22. The majority indicated that the wider class of maritime liens for supply of necessaries to a ship that the laws of the United States of America, Canada and similar jurisdictions recognise, were not likely to be classified as maritime liens at all under Australian law. Allsop CJ and Edelman J decided this point as one of their rationes decidendi, and Kenny and Besanko JJ said that, without deciding the issue, they favoured the same approach. By contrast, I favoured the view that:
“Australian choice of law principles for both contract and tort claims ordinarily require the lex loci or lex causae to be used to classify the substance of the particular claim. Accordingly, a claim on a maritime lien that is properly so characterised under the law of the place where it attached, ordinarily, will be maintainable under s 15(1) of the Admiralty Act even though no such maritime lien would attach if the same events had occurred in Australia.”
23. Clearly enough, the priority given by the law of the forum to the claimed right will follow from the forum’s characterisation or classification of it. That is why the Federal Court of Australia has developed the practice of allowing an Admiralty judge to determine whether to allow an arrest to occur as an exception to the general stay under Art 20(1) of the UNCITRAL Model Law on Cross-Border Insolvency of the United Nations Commission on International Trade Law, a topic that I will return to below.
The nature of a sale of consumable fuel where the vendor retains title
24. The collapse of OW Bunker also led to an interesting and controversial decision of the Supreme Court of the United Kingdom dealing with the frequently occurring situation in which the vendor supplies goods, like bunkers, under a contract that provides for it to retain title to those goods, and subcontracts for another party (the physical supplier) to stem the bunkers for the ship, where the subcontract gives the physical supplier a different right to retain title over the bunkers. Obviously, these conflicting contractual provisions will lead to contested claims for priority and rights to be paid where the vendor becomes insolvent, as OW Bunker did, before it has paid the physical supplier and the ship consumes the bunkers.
25. In PST Energy 7 Shipping LLC v OW Bunker Malta Ltd, OW Bunker sold something to the shipowner for Res Cogitans and the question was whether the subject matter of the sale was goods – ie: the bunkers themselves – or a right to consume the bunkers, notwithstanding the conflicting retention of title provisions, during the period of 60 days allowed by OW Bunker terms before which payment was due to it. In contrast, the physical supplier’s terms provided for a standard retention of title until payment that was due after 30 days, without any right of OW Bunker, as its purchaser, to allow anyone to consume the fuel before payment of the physical supplier. Unlike many of the other OW Bunker cases brought in Australia and elsewhere, neither OW Bunker nor the physical supplier claimed an enforceable maritime lien against the shipowner in the English arbitration and subsequent litigation. Lord Mance JSC, giving the judgment of the Supreme Court, explained that:
The essential problem arises from the insolvency of the OW Bunker Group and the concerns of vessel owners that they may be exposed to paying twice over, once to their immediate bunker supply group now insolvent, and again to the ultimate source of the bunkers who may claim rights under a reservation of title or maritime lien.

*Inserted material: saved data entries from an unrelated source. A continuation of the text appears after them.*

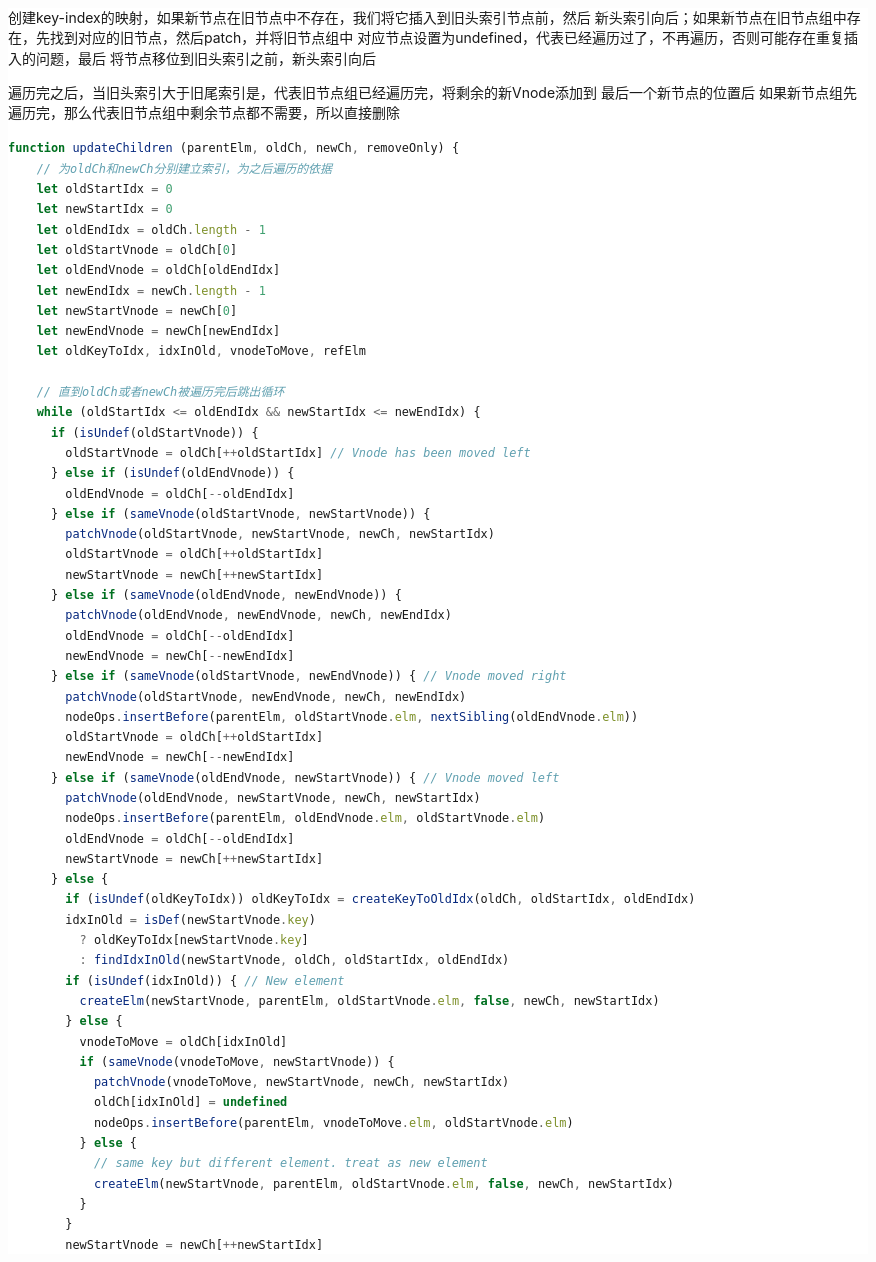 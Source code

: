 创建key-index的映射，如果新节点在旧节点中不存在，我们将它插入到旧头索引节点前，然后
新头索引向后；如果新节点在旧节点组中存在，先找到对应的旧节点，然后patch，并将旧节点组中
对应节点设置为undefined，代表已经遍历过了，不再遍历，否则可能存在重复插入的问题，最后
将节点移位到旧头索引之前，新头索引向后

遍历完之后，当旧头索引大于旧尾索引是，代表旧节点组已经遍历完，将剩余的新Vnode添加到
最后一个新节点的位置后
如果新节点组先遍历完，那么代表旧节点组中剩余节点都不需要，所以直接删除

```JavaScript
function updateChildren (parentElm, oldCh, newCh, removeOnly) {
    // 为oldCh和newCh分别建立索引，为之后遍历的依据
    let oldStartIdx = 0
    let newStartIdx = 0
    let oldEndIdx = oldCh.length - 1
    let oldStartVnode = oldCh[0]
    let oldEndVnode = oldCh[oldEndIdx]
    let newEndIdx = newCh.length - 1
    let newStartVnode = newCh[0]
    let newEndVnode = newCh[newEndIdx]
    let oldKeyToIdx, idxInOld, vnodeToMove, refElm

    // 直到oldCh或者newCh被遍历完后跳出循环
    while (oldStartIdx <= oldEndIdx && newStartIdx <= newEndIdx) {
      if (isUndef(oldStartVnode)) {
        oldStartVnode = oldCh[++oldStartIdx] // Vnode has been moved left
      } else if (isUndef(oldEndVnode)) {
        oldEndVnode = oldCh[--oldEndIdx]
      } else if (sameVnode(oldStartVnode, newStartVnode)) {
        patchVnode(oldStartVnode, newStartVnode, newCh, newStartIdx)
        oldStartVnode = oldCh[++oldStartIdx]
        newStartVnode = newCh[++newStartIdx]
      } else if (sameVnode(oldEndVnode, newEndVnode)) {
        patchVnode(oldEndVnode, newEndVnode, newCh, newEndIdx)
        oldEndVnode = oldCh[--oldEndIdx]
        newEndVnode = newCh[--newEndIdx]
      } else if (sameVnode(oldStartVnode, newEndVnode)) { // Vnode moved right
        patchVnode(oldStartVnode, newEndVnode, newCh, newEndIdx)
        nodeOps.insertBefore(parentElm, oldStartVnode.elm, nextSibling(oldEndVnode.elm))
        oldStartVnode = oldCh[++oldStartIdx]
        newEndVnode = newCh[--newEndIdx]
      } else if (sameVnode(oldEndVnode, newStartVnode)) { // Vnode moved left
        patchVnode(oldEndVnode, newStartVnode, newCh, newStartIdx)
        nodeOps.insertBefore(parentElm, oldEndVnode.elm, oldStartVnode.elm)
        oldEndVnode = oldCh[--oldEndIdx]
        newStartVnode = newCh[++newStartIdx]
      } else {
        if (isUndef(oldKeyToIdx)) oldKeyToIdx = createKeyToOldIdx(oldCh, oldStartIdx, oldEndIdx)
        idxInOld = isDef(newStartVnode.key)
          ? oldKeyToIdx[newStartVnode.key]
          : findIdxInOld(newStartVnode, oldCh, oldStartIdx, oldEndIdx)
        if (isUndef(idxInOld)) { // New element
          createElm(newStartVnode, parentElm, oldStartVnode.elm, false, newCh, newStartIdx)
        } else {
          vnodeToMove = oldCh[idxInOld]
          if (sameVnode(vnodeToMove, newStartVnode)) {
            patchVnode(vnodeToMove, newStartVnode, newCh, newStartIdx)
            oldCh[idxInOld] = undefined
            nodeOps.insertBefore(parentElm, vnodeToMove.elm, oldStartVnode.elm)
          } else {
            // same key but different element. treat as new element
            createElm(newStartVnode, parentElm, oldStartVnode.elm, false, newCh, newStartIdx)
          }
        }
        newStartVnode = newCh[++newStartIdx]
``` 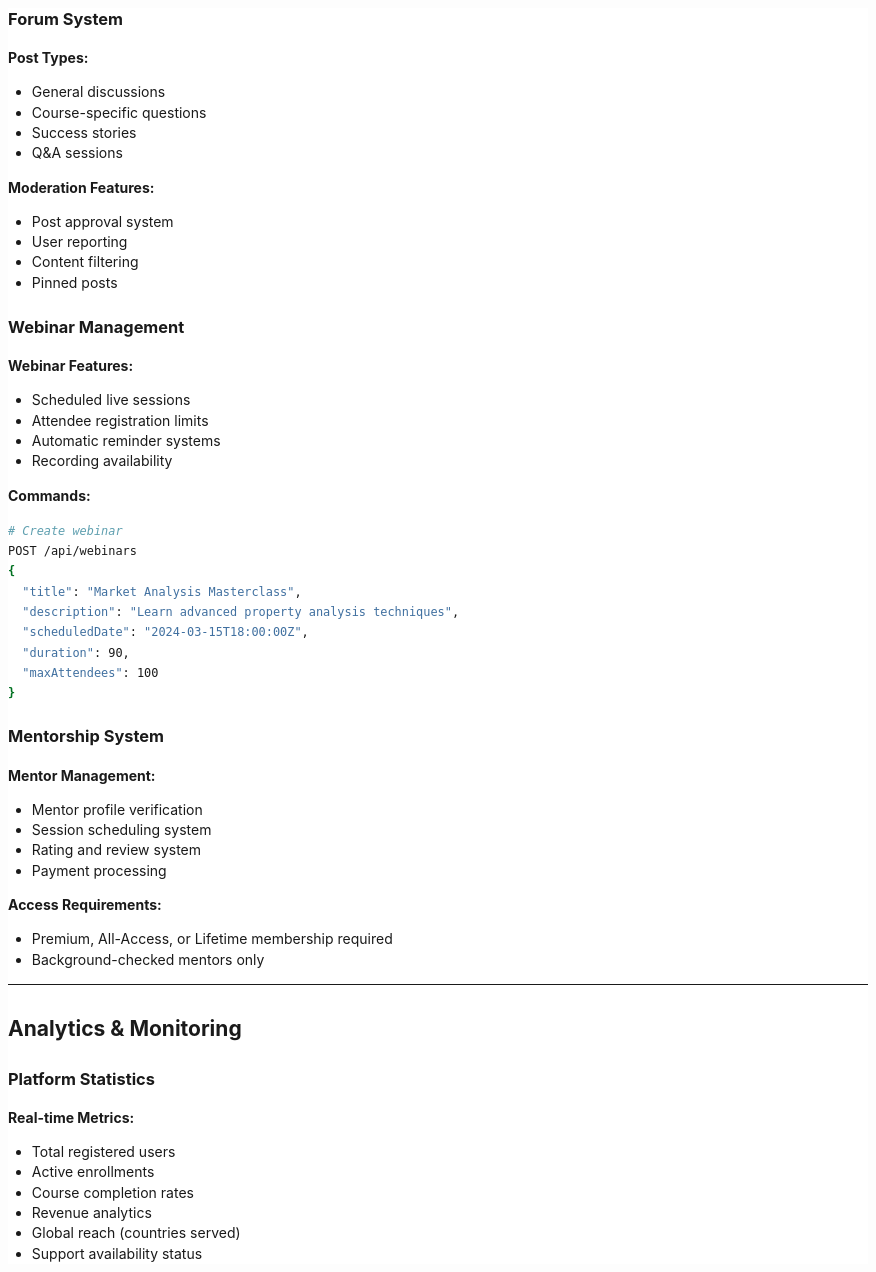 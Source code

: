 ### Forum System
**Post Types:**
- General discussions
- Course-specific questions
- Success stories
- Q&A sessions

**Moderation Features:**
- Post approval system
- User reporting
- Content filtering
- Pinned posts

### Webinar Management
**Webinar Features:**
- Scheduled live sessions
- Attendee registration limits
- Automatic reminder systems
- Recording availability

**Commands:**
```bash
# Create webinar
POST /api/webinars
{
  "title": "Market Analysis Masterclass",
  "description": "Learn advanced property analysis techniques",
  "scheduledDate": "2024-03-15T18:00:00Z",
  "duration": 90,
  "maxAttendees": 100
}
```

### Mentorship System
**Mentor Management:**
- Mentor profile verification
- Session scheduling system
- Rating and review system
- Payment processing

**Access Requirements:**
- Premium, All-Access, or Lifetime membership required
- Background-checked mentors only

---

## Analytics & Monitoring

### Platform Statistics
**Real-time Metrics:**
- Total registered users
- Active enrollments
- Course completion rates
- Revenue analytics
- Global reach (countries served)
- Support availability status
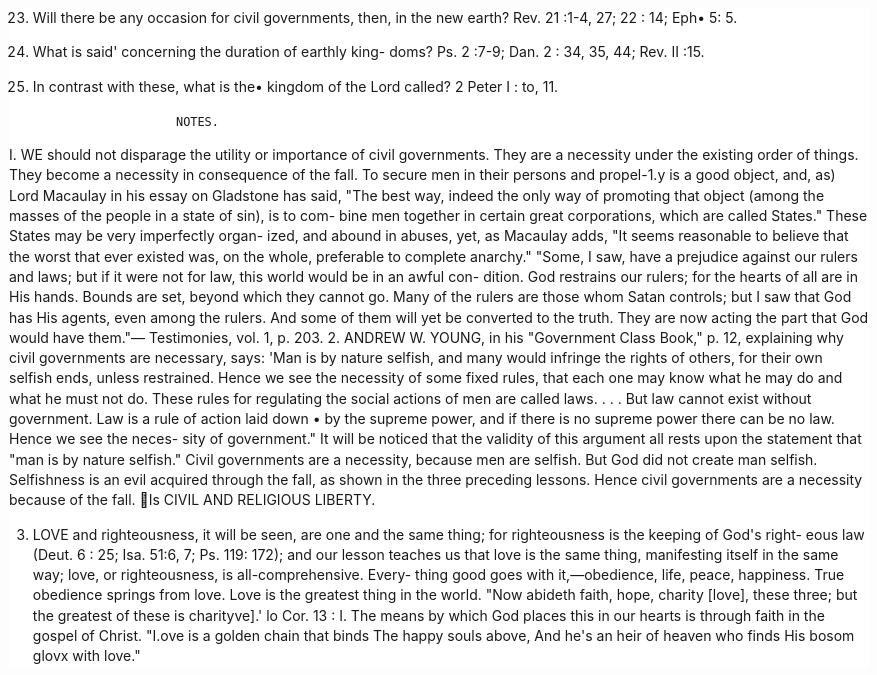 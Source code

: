  23. Will there be any occasion for civil governments, then,
in the new earth? Rev. 21 :1-4, 27; 22 : 14; Eph• 5: 5.
  24. What is said' concerning the duration of earthly king-
doms? Ps. 2 :7-9; Dan. 2 : 34, 35, 44; Rev. II :15.
  25. In contrast with these, what is the• kingdom of the Lord
called? 2 Peter I : to, 11.

                              NOTES.
   I. WE should not disparage the utility or importance of civil
governments. They are a necessity under the existing order of
things. They become a necessity in consequence of the fall.
To secure men in their persons and propel-1.y is a good object,
and, as) Lord Macaulay in his essay on Gladstone has said,
"The best way, indeed the only way of promoting that object
(among the masses of the people in a state of sin), is to com-
bine men together in certain great corporations, which are
called States." These States may be very imperfectly organ-
ized, and abound in abuses, yet, as Macaulay adds, "It seems
reasonable to believe that the worst that ever existed was, on
the whole, preferable to complete anarchy."
   "Some, I saw, have a prejudice against our rulers and laws;
but if it were not for law, this world would be in an awful con-
dition. God restrains our rulers; for the hearts of all are in
His hands. Bounds are set, beyond which they cannot go.
Many of the rulers are those whom Satan controls; but I saw
that God has His agents, even among the rulers. And some of
them will yet be converted to the truth. They are now acting
the part that God would have them."— Testimonies, vol. 1,
p. 203.
   2. ANDREW W. YOUNG, in his "Government Class Book,"
p. 12, explaining why civil governments are necessary, says:
 'Man is by nature selfish, and many would infringe the rights
of others, for their own selfish ends, unless restrained. Hence
we see the necessity of some fixed rules, that each one may
know what he may do and what he must not do. These rules
for regulating the social actions of men are called laws. . . .
But law cannot exist without government. Law is a rule of
action laid down • by the supreme power, and if there is no
supreme power there can be no law. Hence we see the neces-
sity of government."
   It will be noticed that the validity of this argument all rests
upon the statement that "man is by nature selfish." Civil
governments are a necessity, because men are selfish. But
God did not create man selfish. Selfishness is an evil acquired
through the fall, as shown in the three preceding lessons.
Hence civil governments are a necessity because of the fall.
Is              CIVIL AND RELIGIOUS LIBERTY.

  3. LOVE and righteousness, it will be seen, are one and the
same thing; for righteousness is the keeping of God's right-
eous law (Deut. 6 : 25; Isa. 51:6, 7; Ps. 119: 172); and our lesson
teaches us that love is the same thing, manifesting itself in the
same way; love, or righteousness, is all-comprehensive. Every-
thing good goes with it,—obedience, life, peace, happiness.
True obedience springs from love. Love is the greatest thing
in the world. "Now abideth faith, hope, charity [love], these
three; but the greatest of these is charityve].'
                                             lo          Cor. 13 : I.
The means by which God places this in our hearts is through
faith in the gospel of Christ.
                  "I.ove is a golden chain that binds
                     The happy souls above,
                   And he's an heir of heaven who finds
                     His bosom glovx with love."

26. In that case, the facts were as follow. On 4 November 2014, OWB Malta (OWBM) agreed with the owners to supply 1,000 mt fuel oil and 100 mt gasoil to Res Cogitans on OW Bunker group (OWB) standard terms. The terms provided for a credit period of 60 days, a retention of title clause under which property in the bunkers would not pass to the shipowners until payment in full, and that, from the moment of delivery, the vessel was entitled to use the bunkers for the purposes of propulsion.
27. Two days later, on 6 November 2014, OWBM’s ultimate parent OW Bunker & Trading A/S (OWBA/S) announced that it was applying to a Danish Court for restructuring. OWBM had obtained the bunkers under a contract with OWBA/S, which itself had purchased the bunkers from another supplier, Rosneft Marine UK Ltd, which had purchased them from a related company RN Bunker Ltd. The latter, RN Bunker, in fact delivered the bunkers to the ship, Res Cogitans.
28. Rosneft had a contract with OWBM’s Danish parent, OWBA/S, that incorporated Rosneft’s standard terms, including that payment be made 30 days after delivery and a retention of title clause that, unlike OWB’s standard terms, did not allow the vessel owners to consume the bunkers before payment that was due 30 days after delivery.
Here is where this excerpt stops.